◆ **About this exercise**: What you return must match the records below character for character, except that no picture appears.

▼

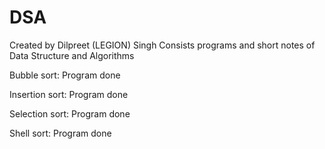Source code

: # DSA
Created by Dilpreet (LEGION) Singh
Consists programs and short notes of Data Structure and Algorithms

Bubble sort:
Program done

Insertion sort:
Program done

Selection sort:
Program done

Shell sort:
Program done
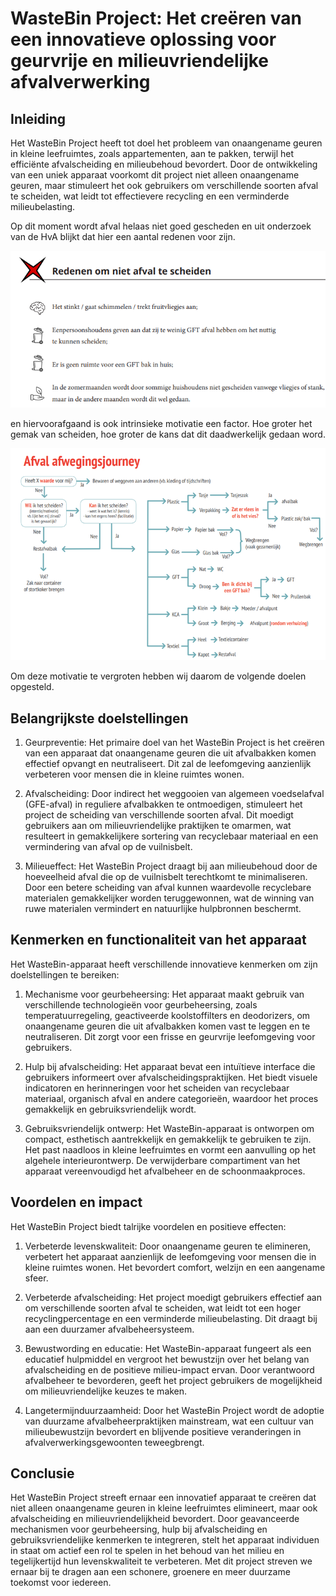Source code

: # WasteBin Project: Het creëren van een innovatieve oplossing voor geurvrije en milieuvriendelijke afvalverwerking

## Inleiding

Het WasteBin Project heeft tot doel het probleem van onaangename geuren in kleine leefruimtes, zoals appartementen, aan te pakken, terwijl het efficiënte afvalscheiding en milieubehoud bevordert. Door de ontwikkeling van een uniek apparaat voorkomt dit project niet alleen onaangename geuren, maar stimuleert het ook gebruikers om verschillende soorten afval te scheiden, wat leidt tot effectievere recycling en een verminderde milieubelasting.

Op dit moment wordt afval helaas niet goed gescheden en uit onderzoek van de HvA blijkt dat hier een aantal redenen voor zijn.

![redenen om afval niet te scheiden](redenenomafvalniettescheiden.png)

en hiervoorafgaand is ook intrinsieke motivatie een factor. Hoe groter het gemak van scheiden, hoe groter de kans dat dit daadwerkelijk gedaan word.

![afval afwegingjourney](afval_afwegingsjourney.png)

Om deze motivatie te vergroten hebben wij daarom de volgende doelen opgesteld.

## Belangrijkste doelstellingen

1. Geurpreventie: Het primaire doel van het WasteBin Project is het creëren van een apparaat dat onaangename geuren die uit afvalbakken komen effectief opvangt en neutraliseert. Dit zal de leefomgeving aanzienlijk verbeteren voor mensen die in kleine ruimtes wonen.

2. Afvalscheiding: Door indirect het weggooien van algemeen voedselafval (GFE-afval) in reguliere afvalbakken te ontmoedigen, stimuleert het project de scheiding van verschillende soorten afval. Dit moedigt gebruikers aan om milieuvriendelijke praktijken te omarmen, wat resulteert in gemakkelijkere sortering van recyclebaar materiaal en een vermindering van afval op de vuilnisbelt.

3. Milieueffect: Het WasteBin Project draagt bij aan milieubehoud door de hoeveelheid afval die op de vuilnisbelt terechtkomt te minimaliseren. Door een betere scheiding van afval kunnen waardevolle recyclebare materialen gemakkelijker worden teruggewonnen, wat de winning van ruwe materialen vermindert en natuurlijke hulpbronnen beschermt.

## Kenmerken en functionaliteit van het apparaat

Het WasteBin-apparaat heeft verschillende innovatieve kenmerken om zijn doelstellingen te bereiken:

1. Mechanisme voor geurbeheersing: Het apparaat maakt gebruik van verschillende technologieën voor geurbeheersing, zoals temperatuurregeling, geactiveerde koolstoffilters en deodorizers, om onaangename geuren die uit afvalbakken komen vast te leggen en te neutraliseren. Dit zorgt voor een frisse en geurvrije leefomgeving voor gebruikers.

2. Hulp bij afvalscheiding: Het apparaat bevat een intuïtieve interface die gebruikers informeert over afvalscheidingspraktijken. Het biedt visuele indicatoren en herinneringen voor het scheiden van recyclebaar materiaal, organisch afval en andere categorieën, waardoor het proces gemakkelijk en gebruiksvriendelijk wordt.

3. Gebruiksvriendelijk ontwerp: Het WasteBin-apparaat is ontworpen om compact, esthetisch aantrekkelijk en gemakkelijk te gebruiken te zijn. Het past naadloos in kleine leefruimtes en vormt een aanvulling op het algehele interieurontwerp. De verwijderbare compartiment van het apparaat vereenvoudigd het afvalbeheer en de schoonmaakproces.

## Voordelen en impact

Het WasteBin Project biedt talrijke voordelen en positieve effecten:

1. Verbeterde levenskwaliteit: Door onaangename geuren te elimineren, verbetert het apparaat aanzienlijk de leefomgeving voor mensen die in kleine ruimtes wonen. Het bevordert comfort, welzijn en een aangename sfeer.

2. Verbeterde afvalscheiding: Het project moedigt gebruikers effectief aan om verschillende soorten afval te scheiden, wat leidt tot een hoger recyclingpercentage en een verminderde milieubelasting. Dit draagt bij aan een duurzamer afvalbeheersysteem.

3. Bewustwording en educatie: Het WasteBin-apparaat fungeert als een educatief hulpmiddel en vergroot het bewustzijn over het belang van afvalscheiding en de positieve milieu-impact ervan. Door verantwoord afvalbeheer te bevorderen, geeft het project gebruikers de mogelijkheid om milieuvriendelijke keuzes te maken.

4. Langetermijnduurzaamheid: Door het WasteBin Project wordt de adoptie van duurzame afvalbeheerpraktijken mainstream, wat een cultuur van milieubewustzijn bevordert en blijvende positieve veranderingen in afvalverwerkingsgewoonten teweegbrengt.

## Conclusie

Het WasteBin Project streeft ernaar een innovatief apparaat te creëren dat niet alleen onaangename geuren in kleine leefruimtes elimineert, maar ook afvalscheiding en milieuvriendelijkheid bevordert. Door geavanceerde mechanismen voor geurbeheersing, hulp bij afvalscheiding en gebruiksvriendelijke kenmerken te integreren, stelt het apparaat individuen in staat om actief een rol te spelen in het behoud van het milieu en tegelijkertijd hun levenskwaliteit te verbeteren. Met dit project streven we ernaar bij te dragen aan een schonere, groenere en meer duurzame toekomst voor iedereen.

▲

◆ **Exercise answer**:
Source code

: # DSA
Created by Dilpreet (LEGION) Singh
Consists programs and short notes of Data Structure and Algorithms

Bubble sort:
Program done

Insertion sort:
Program done

Selection sort:
Program done

Shell sort:
Program done
Source code

: # WasteBin Project: Het creëren van een innovatieve oplossing voor geurvrije en milieuvriendelijke afvalverwerking

## Inleiding

Het WasteBin Project heeft tot doel het probleem van onaangename geuren in kleine leefruimtes, zoals appartementen, aan te pakken, terwijl het efficiënte afvalscheiding en milieubehoud bevordert. Door de ontwikkeling van een uniek apparaat voorkomt dit project niet alleen onaangename geuren, maar stimuleert het ook gebruikers om verschillende soorten afval te scheiden, wat leidt tot effectievere recycling en een verminderde milieubelasting.

Op dit moment wordt afval helaas niet goed gescheden en uit onderzoek van de HvA blijkt dat hier een aantal redenen voor zijn.

![redenen om afval niet te scheiden](redenenomafvalniettescheiden.png)

en hiervoorafgaand is ook intrinsieke motivatie een factor. Hoe groter het gemak van scheiden, hoe groter de kans dat dit daadwerkelijk gedaan word.

![afval afwegingjourney](afval_afwegingsjourney.png)

Om deze motivatie te vergroten hebben wij daarom de volgende doelen opgesteld.

## Belangrijkste doelstellingen

1. Geurpreventie: Het primaire doel van het WasteBin Project is het creëren van een apparaat dat onaangename geuren die uit afvalbakken komen effectief opvangt en neutraliseert. Dit zal de leefomgeving aanzienlijk verbeteren voor mensen die in kleine ruimtes wonen.

2. Afvalscheiding: Door indirect het weggooien van algemeen voedselafval (GFE-afval) in reguliere afvalbakken te ontmoedigen, stimuleert het project de scheiding van verschillende soorten afval. Dit moedigt gebruikers aan om milieuvriendelijke praktijken te omarmen, wat resulteert in gemakkelijkere sortering van recyclebaar materiaal en een vermindering van afval op de vuilnisbelt.

3. Milieueffect: Het WasteBin Project draagt bij aan milieubehoud door de hoeveelheid afval die op de vuilnisbelt terechtkomt te minimaliseren. Door een betere scheiding van afval kunnen waardevolle recyclebare materialen gemakkelijker worden teruggewonnen, wat de winning van ruwe materialen vermindert en natuurlijke hulpbronnen beschermt.

## Kenmerken en functionaliteit van het apparaat

Het WasteBin-apparaat heeft verschillende innovatieve kenmerken om zijn doelstellingen te bereiken:

1. Mechanisme voor geurbeheersing: Het apparaat maakt gebruik van verschillende technologieën voor geurbeheersing, zoals temperatuurregeling, geactiveerde koolstoffilters en deodorizers, om onaangename geuren die uit afvalbakken komen vast te leggen en te neutraliseren. Dit zorgt voor een frisse en geurvrije leefomgeving voor gebruikers.

2. Hulp bij afvalscheiding: Het apparaat bevat een intuïtieve interface die gebruikers informeert over afvalscheidingspraktijken. Het biedt visuele indicatoren en herinneringen voor het scheiden van recyclebaar materiaal, organisch afval en andere categorieën, waardoor het proces gemakkelijk en gebruiksvriendelijk wordt.

3. Gebruiksvriendelijk ontwerp: Het WasteBin-apparaat is ontworpen om compact, esthetisch aantrekkelijk en gemakkelijk te gebruiken te zijn. Het past naadloos in kleine leefruimtes en vormt een aanvulling op het algehele interieurontwerp. De verwijderbare compartiment van het apparaat vereenvoudigd het afvalbeheer en de schoonmaakproces.

## Voordelen en impact

Het WasteBin Project biedt talrijke voordelen en positieve effecten:

1. Verbeterde levenskwaliteit: Door onaangename geuren te elimineren, verbetert het apparaat aanzienlijk de leefomgeving voor mensen die in kleine ruimtes wonen. Het bevordert comfort, welzijn en een aangename sfeer.

2. Verbeterde afvalscheiding: Het project moedigt gebruikers effectief aan om verschillende soorten afval te scheiden, wat leidt tot een hoger recyclingpercentage en een verminderde milieubelasting. Dit draagt bij aan een duurzamer afvalbeheersysteem.

3. Bewustwording en educatie: Het WasteBin-apparaat fungeert als een educatief hulpmiddel en vergroot het bewustzijn over het belang van afvalscheiding en de positieve milieu-impact ervan. Door verantwoord afvalbeheer te bevorderen, geeft het project gebruikers de mogelijkheid om milieuvriendelijke keuzes te maken.

4. Langetermijnduurzaamheid: Door het WasteBin Project wordt de adoptie van duurzame afvalbeheerpraktijken mainstream, wat een cultuur van milieubewustzijn bevordert en blijvende positieve veranderingen in afvalverwerkingsgewoonten teweegbrengt.

## Conclusie

Het WasteBin Project streeft ernaar een innovatief apparaat te creëren dat niet alleen onaangename geuren in kleine leefruimtes elimineert, maar ook afvalscheiding en milieuvriendelijkheid bevordert. Door geavanceerde mechanismen voor geurbeheersing, hulp bij afvalscheiding en gebruiksvriendelijke kenmerken te integreren, stelt het apparaat individuen in staat om actief een rol te spelen in het behoud van het milieu en tegelijkertijd hun levenskwaliteit te verbeteren. Met dit project streven we ernaar bij te dragen aan een schonere, groenere en meer duurzame toekomst voor iedereen.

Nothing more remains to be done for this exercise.